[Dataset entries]
# # # #

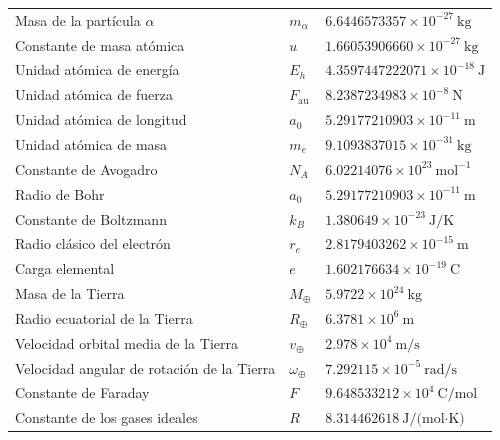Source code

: \documentclass[12pt]{article}
\begin{document}
\begin{longtable}{p{} p{} p{}}
Masa de la partícula $\alpha$ & $m_\alpha$ & $6.6446573357 \times 10^{-27}\ \text{kg}$ \\
Constante de masa atómica & $u$ & $1.66053906660 \times 10^{-27}\ \text{kg}$ \\
Unidad atómica de energía & $E_h$ & $4.3597447222071 \times 10^{-18}\ \text{J}$ \\
Unidad atómica de fuerza & $F_{\text{au}}$ & $8.2387234983 \times 10^{-8}\ \text{N}$ \\
Unidad atómica de longitud & $a_0$ & $5.29177210903 \times 10^{-11}\ \text{m}$ \\
Unidad atómica de masa & $m_e$ & $9.1093837015 \times 10^{-31}\ \text{kg}$ \\
Constante de Avogadro & $N_A$ & $6.02214076 \times 10^{23}\ \text{mol}^{-1}$ \\
Radio de Bohr & $a_0$ & $5.29177210903 \times 10^{-11}\ \text{m}$ \\
Constante de Boltzmann & $k_B$ & $1.380649 \times 10^{-23}\ \text{J/K}$ \\
Radio clásico del electrón & $r_e$ & $2.8179403262 \times 10^{-15}\ \text{m}$ \\
Carga elemental & $e$ & $1.602176634 \times 10^{-19}\ \text{C}$ \\
Masa de la Tierra & $M_\oplus$ & $5.9722 \times 10^{24}\ \text{kg}$ \\
Radio ecuatorial de la Tierra & $R_\oplus$ & $6.3781 \times 10^{6}\ \text{m}$ \\
Velocidad orbital media de la Tierra & $v_\oplus$ & $2.978 \times 10^{4}\ \text{m/s}$ \\
Velocidad angular de rotación de la Tierra & $\omega_\oplus$ & $7.292115 \times 10^{-5}\ \text{rad/s}$ \\
Constante de Faraday & $F$ & $9.648533212 \times 10^{4}\ \text{C/mol}$ \\
Constante de los gases ideales & $R$ & $8.314462618 \ \text{J/(mol·K)}$ \\

\end{longtable}
\end{document}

# # # #

▸ WHAT THE EXERCISE ASKS:
Return exactly the line that contains "Velocidad angular de" and every line after it, through the last line of the records.

▸ FINISHED TASK:
Velocidad angular de rotación de la Tierra & $\omega_\oplus$ & $7.292115 \times 10^{-5}\ \text{rad/s}$ \\
Constante de Faraday & $F$ & $9.648533212 \times 10^{4}\ \text{C/mol}$ \\
Constante de los gases ideales & $R$ & $8.314462618 \ \text{J/(mol·K)}$ \\

\end{longtable}
\end{document}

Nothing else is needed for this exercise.